The US government will try and break you with torture and abuse, the way they did with Chelsea Manning and Jose Padilla and all the people held in Guantanamo and the whistleblowers who exposed its wrongdoing.

It is wonderful that al-Arian was vindicated. But no one should have to go through what he did and exhaust all his material, physical, and emotional resources and those of his family to establish their innocence. This case is yet another blot on the increasingly tainted Bush and Obama justice departments.

Comments

  1. says

    Dr al-Arian was charged in a bloated terrorism and conspiracy case and spent two and a half years in prison, in solitary confinement awaiting trial.

    2 years of torture before a trial?

    In all criminal prosecutions, the accused shall enjoy the right to a speedy and public trial

    2 Years? That’s “speedy” eh?

  2. colnago80 says

    Unfortunately, it is difficult to sort out the truth about al-Arian because his supporters are almost entirely made up of Israel bashing left wing extremists like the folks over at Counterpunch while his detractors are almost entirely made up of anti Muslim bigots like Frank Gaffney and Debbie Schlussel.

    As best I can tell, he pleaded guilty to 1 charge in 2006 and agreed to be deported. Apparently, he has been subject to house arrest in DC since that time because of a glitch in the plea agreement as to whether he is required to cooperate with the government and testify before a grand jury. As I understand it, the government has now capitulated and agreed that they screwed up in the original plea agreement and that he is, in fact, not required to testify before a grand jury. It would seem that the time has come to just give him the heave ho, which he agreed to 8 years ago and ship him to whatever country will accept him. It is my understanding that he was born in Kuwait, which has refused to accept him and the PA has also refused to accept him because of his alleged support of Islamic Jihad and his criticism of the Oslo Accords. I doubt that Israel would agree to his entering the Gaza Strip which would, perhaps, be more accommodating.

  3. says

    Unfortunately, it is difficult to sort out the truth about al-Arian

    They should have given him a speedy trial before a jury of his peers and then he’d have either been convicted or acquitted and at least all the evidence would have been presented. That’s, ummmmm…. how it’s supposed to work.

  4. colnago80 says

    Re Marcus Ranum @ #4

    Agreed. However, how many of the delays were due to the government and how many were due to motions raised by his lawyer(s)? Unfortunately, the defense bar has come to the conclusion that delay is in a defendants interest as witnesses may die or become less certain of their testimony as time marches on. Rarely does a defense lawyer yell for a speedy trial for that reason (exception was the O. J. Simpson trial where the defense invoked their right to a speedy trial; turned out to be the correct decision in that case as the prosecution was woefully unprepared and the investigation was full of holes).

  5. sailor1031 says

    This is ridiculous. Don’t they put these plea deals in writing and sign them?

  6. colnago80 says

    Re sailor1031 @ #6

    It was in writing. What they have been fighting over for the last 7 years is whether al-Arian is required to testify before a grand jury. As I understand it, the written agreement is ambiguous on this issue. The bottom line is that the government lawyers screwed up and didn’t make it perfectly clear so that there could be no misunderstanding as to what they wanted al-Arian to do.

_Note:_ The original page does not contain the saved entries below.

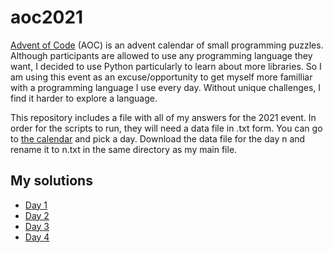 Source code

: # aoc2021

[Advent of Code](https://adventofcode.com/2021/about) (AOC) is an advent calendar of small programming puzzles. Although participants are allowed to use any programming language they want, I decided to use Python particularly to learn about more libraries. So I am using this event as an excuse/opportunity to get myself more familliar with a programming language I use every day. Without unique challenges, I find it harder to explore a language.

This repository includes a file with all of my answers for the 2021 event. In order for the scripts to run, they will need a data file in .txt form. You can go to [the calendar](https://adventofcode.com/2021) and pick a day. Download the data file for the day n and rename it to n.txt in the same directory as my main file.

## My solutions
- [Day 1](https://github.com/berkefiliz/aoc2021/blob/main/code.org#day-1)
- [Day 2](https://github.com/berkefiliz/aoc2021/blob/main/code.org#day-2)
- [Day 3](https://github.com/berkefiliz/aoc2021/blob/main/code.org#day-3)
- [Day 4](https://github.com/berkefiliz/aoc2021/blob/main/code.org#day-4)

    There is also a potential issue as to where he would go. It is my understanding that the Mubarak Government agreed to accept him in 2006 or 2007. Unfortunately for al-Arian, that government is long gone and President Sissi is a lot less enamored with Hamas, with which al_Arian was allegedly associated, then Mubarak was and it is not clear that he would live up to the agreement, which was, apparently, rather tentative.